Lecture 16: Cross-Chain Bridges
Instructor: Yu Feng, UCSB
CS190: Blockchain Programming and Applications
Lecture 16 — This lecture examines the interoperability trilemma and fragmented state of digital assets. We explore how specialized blockchains create isolated state machines, introduce bridges as the messaging layer, and study two concrete systems—Wormhole and Thorchain—to understand verification models, security assumptions, and the path toward cryptographic trustlessness.
The Siloed Nature of Distributed Ledgers
The Composability Paradox
Within Ethereum, DeFi primitives like AMMs and lending protocols interact atomically—the "Money Legos" effect. But this composability shatters at chain boundaries.
The EVM is introspective by design: it knows only its own state trie. No native opcode exists to query Bitcoin balances or Solana accounts.
The Bridge Imperative
Cross-chain bridges emerged as the TCP/IP layer of blockchain, facilitating billions in daily volume. Yet they remain the most fragile infrastructure component.
$2 billion lost to bridge exploits between 2021-2025, including Ronin ($625M), Poly Network ($611M), and Wormhole ($326M).
The Interoperability Trilemma
Like the classic Blockchain Trilemma, the Interoperability Trilemma suggests bridge protocols can optimize for only two of three properties:
Trustlessness
Security relies solely on underlying chains. No additional trust assumptions like external validators.
Extensibility
Easy deployment across heterogeneous domains—EVM to non-EVM chains like Solana, Bitcoin, or Move-based networks.
Generalizability
Handle arbitrary data passing—governance votes, oracle data, contract calls—not just token transfers.
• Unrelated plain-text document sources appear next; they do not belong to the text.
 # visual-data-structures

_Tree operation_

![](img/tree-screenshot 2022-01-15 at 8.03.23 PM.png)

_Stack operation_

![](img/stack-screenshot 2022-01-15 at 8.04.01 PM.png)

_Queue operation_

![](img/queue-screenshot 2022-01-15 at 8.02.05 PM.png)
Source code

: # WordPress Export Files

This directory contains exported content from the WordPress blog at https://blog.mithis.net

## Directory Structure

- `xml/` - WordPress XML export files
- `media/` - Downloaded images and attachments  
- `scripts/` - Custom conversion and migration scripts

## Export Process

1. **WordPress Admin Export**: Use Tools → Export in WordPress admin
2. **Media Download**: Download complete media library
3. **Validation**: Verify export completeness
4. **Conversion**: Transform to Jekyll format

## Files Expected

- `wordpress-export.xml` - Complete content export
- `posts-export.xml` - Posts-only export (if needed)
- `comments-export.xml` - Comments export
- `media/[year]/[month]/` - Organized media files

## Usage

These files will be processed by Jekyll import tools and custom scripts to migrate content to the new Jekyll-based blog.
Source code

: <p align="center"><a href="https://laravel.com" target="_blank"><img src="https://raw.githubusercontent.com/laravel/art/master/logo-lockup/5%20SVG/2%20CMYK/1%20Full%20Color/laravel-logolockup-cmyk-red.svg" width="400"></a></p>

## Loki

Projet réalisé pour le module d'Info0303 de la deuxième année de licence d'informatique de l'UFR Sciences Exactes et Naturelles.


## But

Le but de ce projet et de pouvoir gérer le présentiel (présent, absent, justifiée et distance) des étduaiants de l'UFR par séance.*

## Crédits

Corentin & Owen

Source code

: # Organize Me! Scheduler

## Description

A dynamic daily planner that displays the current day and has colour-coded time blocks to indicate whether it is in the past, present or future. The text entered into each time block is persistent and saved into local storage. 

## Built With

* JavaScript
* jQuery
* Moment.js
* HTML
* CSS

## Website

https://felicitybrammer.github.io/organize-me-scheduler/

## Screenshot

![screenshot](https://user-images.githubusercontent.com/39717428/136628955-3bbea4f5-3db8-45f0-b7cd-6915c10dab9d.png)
Bridge designers face forced trade-offs: Natively Verified bridges (Cosmos IBC) achieve trustlessness but fail at extensibility. Externally Verified bridges (Wormhole, Ronin) gain extensibility but sacrifice trustlessness—leading to massive exploits.
Taxonomy of Cross-Chain Verification
Trusted Bridges (Externally Verified)
Third-party validators attest to state. Users deposit funds on source chain; off-chain Guardian network reaches consensus (e.g., 13/19 threshold); signatures verified on destination chain to release funds.
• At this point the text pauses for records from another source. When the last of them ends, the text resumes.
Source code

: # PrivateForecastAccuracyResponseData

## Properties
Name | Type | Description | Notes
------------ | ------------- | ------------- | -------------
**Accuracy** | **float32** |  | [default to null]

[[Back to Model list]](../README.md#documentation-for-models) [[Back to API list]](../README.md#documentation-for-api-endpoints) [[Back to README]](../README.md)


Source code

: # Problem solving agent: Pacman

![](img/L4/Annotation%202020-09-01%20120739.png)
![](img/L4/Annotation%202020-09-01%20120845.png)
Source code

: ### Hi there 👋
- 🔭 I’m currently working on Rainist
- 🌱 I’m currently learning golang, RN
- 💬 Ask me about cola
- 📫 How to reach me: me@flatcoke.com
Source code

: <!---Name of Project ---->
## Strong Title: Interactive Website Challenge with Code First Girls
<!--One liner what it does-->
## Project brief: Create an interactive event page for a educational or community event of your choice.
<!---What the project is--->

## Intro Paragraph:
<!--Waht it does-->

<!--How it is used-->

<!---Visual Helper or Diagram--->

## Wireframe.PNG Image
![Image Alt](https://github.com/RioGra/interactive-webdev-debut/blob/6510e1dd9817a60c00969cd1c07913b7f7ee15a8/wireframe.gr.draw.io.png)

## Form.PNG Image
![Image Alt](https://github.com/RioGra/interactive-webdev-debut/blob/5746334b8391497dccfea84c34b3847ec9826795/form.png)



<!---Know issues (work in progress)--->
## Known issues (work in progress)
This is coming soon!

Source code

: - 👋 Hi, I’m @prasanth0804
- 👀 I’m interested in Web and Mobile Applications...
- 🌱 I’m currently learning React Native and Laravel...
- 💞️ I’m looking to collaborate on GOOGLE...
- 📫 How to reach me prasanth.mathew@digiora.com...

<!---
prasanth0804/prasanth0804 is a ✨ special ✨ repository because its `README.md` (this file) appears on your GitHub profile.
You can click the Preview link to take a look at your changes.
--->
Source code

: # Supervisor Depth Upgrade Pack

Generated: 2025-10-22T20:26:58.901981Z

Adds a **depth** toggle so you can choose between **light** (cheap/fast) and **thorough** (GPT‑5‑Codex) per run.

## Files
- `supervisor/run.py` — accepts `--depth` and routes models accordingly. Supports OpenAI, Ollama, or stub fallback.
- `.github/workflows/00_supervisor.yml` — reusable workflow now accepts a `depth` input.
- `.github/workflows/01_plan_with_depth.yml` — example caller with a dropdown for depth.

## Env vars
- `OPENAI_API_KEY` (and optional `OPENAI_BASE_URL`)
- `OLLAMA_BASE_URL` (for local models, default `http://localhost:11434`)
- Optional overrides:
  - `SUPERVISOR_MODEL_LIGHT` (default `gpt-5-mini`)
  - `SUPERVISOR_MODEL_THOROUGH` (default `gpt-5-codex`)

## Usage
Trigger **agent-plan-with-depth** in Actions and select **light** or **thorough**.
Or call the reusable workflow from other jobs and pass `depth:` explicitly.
  • Pros: Cheap, fast, easy to implement
  • Cons: Massive central point of failure
  • Examples: Wormhole, Ronin, Multichain
Trustless Bridges (Natively Verified)
Destination chain runs a "light client" of source chain within smart contract logic, receiving block headers and Merkle proofs to mathematically verify consensus rules were followed.
Security Model
Ideally trustless—security equals underlying chains. No external trust assumptions.
Trade-offs
Computationally expensive and technically difficult. Verifying ZK-SNARKs or complex consensus costs prohibitive gas.
Examples
Cosmos IBC, Near Rainbow Bridge, various ZK-Bridge pilots.
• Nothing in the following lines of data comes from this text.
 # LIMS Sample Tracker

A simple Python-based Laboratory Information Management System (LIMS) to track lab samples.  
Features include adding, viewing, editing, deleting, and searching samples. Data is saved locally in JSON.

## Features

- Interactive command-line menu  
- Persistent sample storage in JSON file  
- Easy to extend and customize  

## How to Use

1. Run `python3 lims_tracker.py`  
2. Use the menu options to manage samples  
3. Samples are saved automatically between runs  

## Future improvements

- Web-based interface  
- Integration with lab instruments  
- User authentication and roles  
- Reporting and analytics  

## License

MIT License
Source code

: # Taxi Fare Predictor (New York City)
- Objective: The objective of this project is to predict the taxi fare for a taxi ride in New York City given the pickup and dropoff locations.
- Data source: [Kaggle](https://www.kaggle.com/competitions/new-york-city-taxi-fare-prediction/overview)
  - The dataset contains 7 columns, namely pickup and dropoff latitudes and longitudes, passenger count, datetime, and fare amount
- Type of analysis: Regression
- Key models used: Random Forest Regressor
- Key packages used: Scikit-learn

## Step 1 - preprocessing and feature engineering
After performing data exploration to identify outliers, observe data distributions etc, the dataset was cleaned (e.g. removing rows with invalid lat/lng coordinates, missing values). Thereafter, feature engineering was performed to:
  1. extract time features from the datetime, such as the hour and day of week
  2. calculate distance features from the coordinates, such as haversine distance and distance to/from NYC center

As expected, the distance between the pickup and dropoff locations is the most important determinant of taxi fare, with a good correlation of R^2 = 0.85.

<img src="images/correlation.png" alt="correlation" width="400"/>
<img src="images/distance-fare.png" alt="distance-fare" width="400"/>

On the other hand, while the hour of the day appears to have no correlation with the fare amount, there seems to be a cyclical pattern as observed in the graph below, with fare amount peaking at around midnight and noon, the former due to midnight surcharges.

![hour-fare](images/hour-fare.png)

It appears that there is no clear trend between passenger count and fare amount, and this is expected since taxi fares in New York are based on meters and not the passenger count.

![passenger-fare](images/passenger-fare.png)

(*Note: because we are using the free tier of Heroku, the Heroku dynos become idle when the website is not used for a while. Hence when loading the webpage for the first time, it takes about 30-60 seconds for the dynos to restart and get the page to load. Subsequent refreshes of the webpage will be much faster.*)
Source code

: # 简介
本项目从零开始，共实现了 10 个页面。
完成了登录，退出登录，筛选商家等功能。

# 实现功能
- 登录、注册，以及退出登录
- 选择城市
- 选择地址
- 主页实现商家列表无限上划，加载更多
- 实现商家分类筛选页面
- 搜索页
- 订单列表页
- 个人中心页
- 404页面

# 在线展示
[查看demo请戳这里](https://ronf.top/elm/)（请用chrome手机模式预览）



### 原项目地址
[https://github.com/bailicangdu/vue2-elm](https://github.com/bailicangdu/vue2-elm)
Trust-Minimized Bridges (Liquidity Networks)
The Swap Model
Abandons "moving" assets via wrapped tokens. Instead: peer-to-peer swap model with liquidity pools on both chains.
User gives asset A to liquidity provider on source chain; provider gives asset B on destination chain. Atomicity via cryptographic locks (HTLCs) or economic incentives.
1
No Wrapped Assets
Eliminates de-pegging risk—only native assets.
2
Capital Inefficient
Requires massive liquidity on every connected chain.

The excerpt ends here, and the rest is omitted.